Set down the full listing that follows, word for word.
── Working data ──
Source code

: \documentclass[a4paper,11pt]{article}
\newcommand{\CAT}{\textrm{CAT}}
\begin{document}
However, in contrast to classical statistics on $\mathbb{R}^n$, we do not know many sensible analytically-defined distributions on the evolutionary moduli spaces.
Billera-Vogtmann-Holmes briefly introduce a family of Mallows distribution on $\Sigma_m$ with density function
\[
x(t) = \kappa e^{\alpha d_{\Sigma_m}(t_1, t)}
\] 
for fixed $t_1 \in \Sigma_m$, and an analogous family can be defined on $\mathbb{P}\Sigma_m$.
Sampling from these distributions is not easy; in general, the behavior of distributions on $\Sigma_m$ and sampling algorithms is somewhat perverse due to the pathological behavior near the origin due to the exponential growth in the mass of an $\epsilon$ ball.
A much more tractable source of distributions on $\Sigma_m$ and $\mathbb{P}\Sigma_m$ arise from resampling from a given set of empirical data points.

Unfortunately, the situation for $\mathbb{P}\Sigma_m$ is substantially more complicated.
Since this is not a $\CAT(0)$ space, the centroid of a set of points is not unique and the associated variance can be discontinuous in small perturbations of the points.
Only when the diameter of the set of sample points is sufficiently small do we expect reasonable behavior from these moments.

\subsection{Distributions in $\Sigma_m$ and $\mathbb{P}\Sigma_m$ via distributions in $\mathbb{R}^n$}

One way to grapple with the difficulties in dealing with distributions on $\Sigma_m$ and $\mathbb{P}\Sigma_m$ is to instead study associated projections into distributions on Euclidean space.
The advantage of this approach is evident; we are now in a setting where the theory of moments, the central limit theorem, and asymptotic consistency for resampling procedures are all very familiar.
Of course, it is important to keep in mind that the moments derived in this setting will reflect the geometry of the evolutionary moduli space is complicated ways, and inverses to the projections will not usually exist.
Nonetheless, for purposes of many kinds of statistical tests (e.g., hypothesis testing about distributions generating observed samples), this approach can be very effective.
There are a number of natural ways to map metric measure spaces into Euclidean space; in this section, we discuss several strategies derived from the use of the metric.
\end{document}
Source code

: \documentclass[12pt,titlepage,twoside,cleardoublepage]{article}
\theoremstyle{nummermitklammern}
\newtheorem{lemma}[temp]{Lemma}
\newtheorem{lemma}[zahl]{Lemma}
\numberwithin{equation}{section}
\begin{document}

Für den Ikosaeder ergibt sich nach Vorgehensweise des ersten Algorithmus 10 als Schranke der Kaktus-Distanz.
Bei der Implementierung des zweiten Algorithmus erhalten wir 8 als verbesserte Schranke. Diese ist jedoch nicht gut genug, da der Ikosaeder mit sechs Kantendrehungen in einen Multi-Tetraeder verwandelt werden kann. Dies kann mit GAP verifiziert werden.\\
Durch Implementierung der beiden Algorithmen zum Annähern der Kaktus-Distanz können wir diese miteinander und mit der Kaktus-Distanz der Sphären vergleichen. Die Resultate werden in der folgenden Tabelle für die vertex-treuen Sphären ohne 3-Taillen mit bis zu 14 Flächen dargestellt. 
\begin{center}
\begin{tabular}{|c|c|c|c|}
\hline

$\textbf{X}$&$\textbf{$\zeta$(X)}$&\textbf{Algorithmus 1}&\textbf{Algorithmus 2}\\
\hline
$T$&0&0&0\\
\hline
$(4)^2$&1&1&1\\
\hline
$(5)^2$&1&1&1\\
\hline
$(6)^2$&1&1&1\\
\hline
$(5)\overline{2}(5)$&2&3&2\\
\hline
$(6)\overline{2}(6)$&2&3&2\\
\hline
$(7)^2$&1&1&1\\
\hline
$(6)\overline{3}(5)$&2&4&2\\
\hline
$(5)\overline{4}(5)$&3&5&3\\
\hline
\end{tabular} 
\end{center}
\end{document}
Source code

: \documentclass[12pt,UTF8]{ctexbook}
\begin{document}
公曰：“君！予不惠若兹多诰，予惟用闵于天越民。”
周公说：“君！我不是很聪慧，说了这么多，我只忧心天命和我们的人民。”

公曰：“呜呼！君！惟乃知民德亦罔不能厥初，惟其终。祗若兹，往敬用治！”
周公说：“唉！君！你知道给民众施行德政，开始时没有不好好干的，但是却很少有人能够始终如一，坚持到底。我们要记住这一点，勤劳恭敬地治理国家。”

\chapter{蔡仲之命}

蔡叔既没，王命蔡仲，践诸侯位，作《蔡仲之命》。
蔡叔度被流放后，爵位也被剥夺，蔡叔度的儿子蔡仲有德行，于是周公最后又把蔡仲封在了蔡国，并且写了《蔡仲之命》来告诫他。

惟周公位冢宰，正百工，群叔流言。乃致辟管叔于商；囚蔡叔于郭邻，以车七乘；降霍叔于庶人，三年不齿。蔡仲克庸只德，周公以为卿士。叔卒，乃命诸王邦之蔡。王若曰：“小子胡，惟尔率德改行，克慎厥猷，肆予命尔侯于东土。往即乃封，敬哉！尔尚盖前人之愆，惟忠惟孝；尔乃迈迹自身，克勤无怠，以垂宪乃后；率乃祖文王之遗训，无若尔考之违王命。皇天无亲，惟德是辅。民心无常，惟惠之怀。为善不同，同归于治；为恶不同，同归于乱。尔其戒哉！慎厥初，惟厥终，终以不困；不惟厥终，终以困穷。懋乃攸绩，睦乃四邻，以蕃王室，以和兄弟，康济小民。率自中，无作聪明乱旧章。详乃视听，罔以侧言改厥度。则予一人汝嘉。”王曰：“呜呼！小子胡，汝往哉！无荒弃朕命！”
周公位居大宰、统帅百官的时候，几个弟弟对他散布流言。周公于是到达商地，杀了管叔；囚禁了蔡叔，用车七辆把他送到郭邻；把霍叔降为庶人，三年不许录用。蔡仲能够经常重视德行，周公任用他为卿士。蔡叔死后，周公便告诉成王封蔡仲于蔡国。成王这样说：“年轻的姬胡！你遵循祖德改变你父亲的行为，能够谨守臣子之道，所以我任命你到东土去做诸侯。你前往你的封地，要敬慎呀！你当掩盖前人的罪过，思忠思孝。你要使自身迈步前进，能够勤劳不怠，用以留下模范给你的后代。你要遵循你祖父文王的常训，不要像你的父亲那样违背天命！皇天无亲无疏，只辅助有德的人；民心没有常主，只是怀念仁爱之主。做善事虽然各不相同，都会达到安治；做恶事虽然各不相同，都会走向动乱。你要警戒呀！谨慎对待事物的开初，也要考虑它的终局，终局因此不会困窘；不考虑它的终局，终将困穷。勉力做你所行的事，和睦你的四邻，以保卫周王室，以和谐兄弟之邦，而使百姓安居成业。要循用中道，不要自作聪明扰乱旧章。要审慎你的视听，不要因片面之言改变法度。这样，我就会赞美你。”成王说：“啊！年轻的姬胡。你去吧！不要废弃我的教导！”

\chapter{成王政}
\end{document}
───
Written solution:
Source code

: \documentclass[a4paper,11pt]{article}
\newcommand{\CAT}{\textrm{CAT}}
\begin{document}
However, in contrast to classical statistics on $\mathbb{R}^n$, we do not know many sensible analytically-defined distributions on the evolutionary moduli spaces.
Billera-Vogtmann-Holmes briefly introduce a family of Mallows distribution on $\Sigma_m$ with density function
\[
x(t) = \kappa e^{\alpha d_{\Sigma_m}(t_1, t)}
\] 
for fixed $t_1 \in \Sigma_m$, and an analogous family can be defined on $\mathbb{P}\Sigma_m$.
Sampling from these distributions is not easy; in general, the behavior of distributions on $\Sigma_m$ and sampling algorithms is somewhat perverse due to the pathological behavior near the origin due to the exponential growth in the mass of an $\epsilon$ ball.
A much more tractable source of distributions on $\Sigma_m$ and $\mathbb{P}\Sigma_m$ arise from resampling from a given set of empirical data points.

Unfortunately, the situation for $\mathbb{P}\Sigma_m$ is substantially more complicated.
Since this is not a $\CAT(0)$ space, the centroid of a set of points is not unique and the associated variance can be discontinuous in small perturbations of the points.
Only when the diameter of the set of sample points is sufficiently small do we expect reasonable behavior from these moments.

\subsection{Distributions in $\Sigma_m$ and $\mathbb{P}\Sigma_m$ via distributions in $\mathbb{R}^n$}

One way to grapple with the difficulties in dealing with distributions on $\Sigma_m$ and $\mathbb{P}\Sigma_m$ is to instead study associated projections into distributions on Euclidean space.
The advantage of this approach is evident; we are now in a setting where the theory of moments, the central limit theorem, and asymptotic consistency for resampling procedures are all very familiar.
Of course, it is important to keep in mind that the moments derived in this setting will reflect the geometry of the evolutionary moduli space is complicated ways, and inverses to the projections will not usually exist.
Nonetheless, for purposes of many kinds of statistical tests (e.g., hypothesis testing about distributions generating observed samples), this approach can be very effective.
There are a number of natural ways to map metric measure spaces into Euclidean space; in this section, we discuss several strategies derived from the use of the metric.
\end{document}
Source code

: \documentclass[12pt,titlepage,twoside,cleardoublepage]{article}
\theoremstyle{nummermitklammern}
\newtheorem{lemma}[temp]{Lemma}
\newtheorem{lemma}[zahl]{Lemma}
\numberwithin{equation}{section}
\begin{document}

Für den Ikosaeder ergibt sich nach Vorgehensweise des ersten Algorithmus 10 als Schranke der Kaktus-Distanz.
Bei der Implementierung des zweiten Algorithmus erhalten wir 8 als verbesserte Schranke. Diese ist jedoch nicht gut genug, da der Ikosaeder mit sechs Kantendrehungen in einen Multi-Tetraeder verwandelt werden kann. Dies kann mit GAP verifiziert werden.\\
Durch Implementierung der beiden Algorithmen zum Annähern der Kaktus-Distanz können wir diese miteinander und mit der Kaktus-Distanz der Sphären vergleichen. Die Resultate werden in der folgenden Tabelle für die vertex-treuen Sphären ohne 3-Taillen mit bis zu 14 Flächen dargestellt. 
\begin{center}
\begin{tabular}{|c|c|c|c|}
\hline

$\textbf{X}$&$\textbf{$\zeta$(X)}$&\textbf{Algorithmus 1}&\textbf{Algorithmus 2}\\
\hline
$T$&0&0&0\\
\hline
$(4)^2$&1&1&1\\
\hline
$(5)^2$&1&1&1\\
\hline
$(6)^2$&1&1&1\\
\hline
$(5)\overline{2}(5)$&2&3&2\\
\hline
$(6)\overline{2}(6)$&2&3&2\\
\hline
$(7)^2$&1&1&1\\
\hline
$(6)\overline{3}(5)$&2&4&2\\
\hline
$(5)\overline{4}(5)$&3&5&3\\
\hline
\end{tabular} 
\end{center}
\end{document}
Source code

: \documentclass[12pt,UTF8]{ctexbook}
\begin{document}
公曰：“君！予不惠若兹多诰，予惟用闵于天越民。”
周公说：“君！我不是很聪慧，说了这么多，我只忧心天命和我们的人民。”

公曰：“呜呼！君！惟乃知民德亦罔不能厥初，惟其终。祗若兹，往敬用治！”
周公说：“唉！君！你知道给民众施行德政，开始时没有不好好干的，但是却很少有人能够始终如一，坚持到底。我们要记住这一点，勤劳恭敬地治理国家。”

\chapter{蔡仲之命}

蔡叔既没，王命蔡仲，践诸侯位，作《蔡仲之命》。
蔡叔度被流放后，爵位也被剥夺，蔡叔度的儿子蔡仲有德行，于是周公最后又把蔡仲封在了蔡国，并且写了《蔡仲之命》来告诫他。

惟周公位冢宰，正百工，群叔流言。乃致辟管叔于商；囚蔡叔于郭邻，以车七乘；降霍叔于庶人，三年不齿。蔡仲克庸只德，周公以为卿士。叔卒，乃命诸王邦之蔡。王若曰：“小子胡，惟尔率德改行，克慎厥猷，肆予命尔侯于东土。往即乃封，敬哉！尔尚盖前人之愆，惟忠惟孝；尔乃迈迹自身，克勤无怠，以垂宪乃后；率乃祖文王之遗训，无若尔考之违王命。皇天无亲，惟德是辅。民心无常，惟惠之怀。为善不同，同归于治；为恶不同，同归于乱。尔其戒哉！慎厥初，惟厥终，终以不困；不惟厥终，终以困穷。懋乃攸绩，睦乃四邻，以蕃王室，以和兄弟，康济小民。率自中，无作聪明乱旧章。详乃视听，罔以侧言改厥度。则予一人汝嘉。”王曰：“呜呼！小子胡，汝往哉！无荒弃朕命！”
周公位居大宰、统帅百官的时候，几个弟弟对他散布流言。周公于是到达商地，杀了管叔；囚禁了蔡叔，用车七辆把他送到郭邻；把霍叔降为庶人，三年不许录用。蔡仲能够经常重视德行，周公任用他为卿士。蔡叔死后，周公便告诉成王封蔡仲于蔡国。成王这样说：“年轻的姬胡！你遵循祖德改变你父亲的行为，能够谨守臣子之道，所以我任命你到东土去做诸侯。你前往你的封地，要敬慎呀！你当掩盖前人的罪过，思忠思孝。你要使自身迈步前进，能够勤劳不怠，用以留下模范给你的后代。你要遵循你祖父文王的常训，不要像你的父亲那样违背天命！皇天无亲无疏，只辅助有德的人；民心没有常主，只是怀念仁爱之主。做善事虽然各不相同，都会达到安治；做恶事虽然各不相同，都会走向动乱。你要警戒呀！谨慎对待事物的开初，也要考虑它的终局，终局因此不会困窘；不考虑它的终局，终将困穷。勉力做你所行的事，和睦你的四邻，以保卫周王室，以和谐兄弟之邦，而使百姓安居成业。要循用中道，不要自作聪明扰乱旧章。要审慎你的视听，不要因片面之言改变法度。这样，我就会赞美你。”成王说：“啊！年轻的姬胡。你去吧！不要废弃我的教导！”

\chapter{成王政}
\end{document}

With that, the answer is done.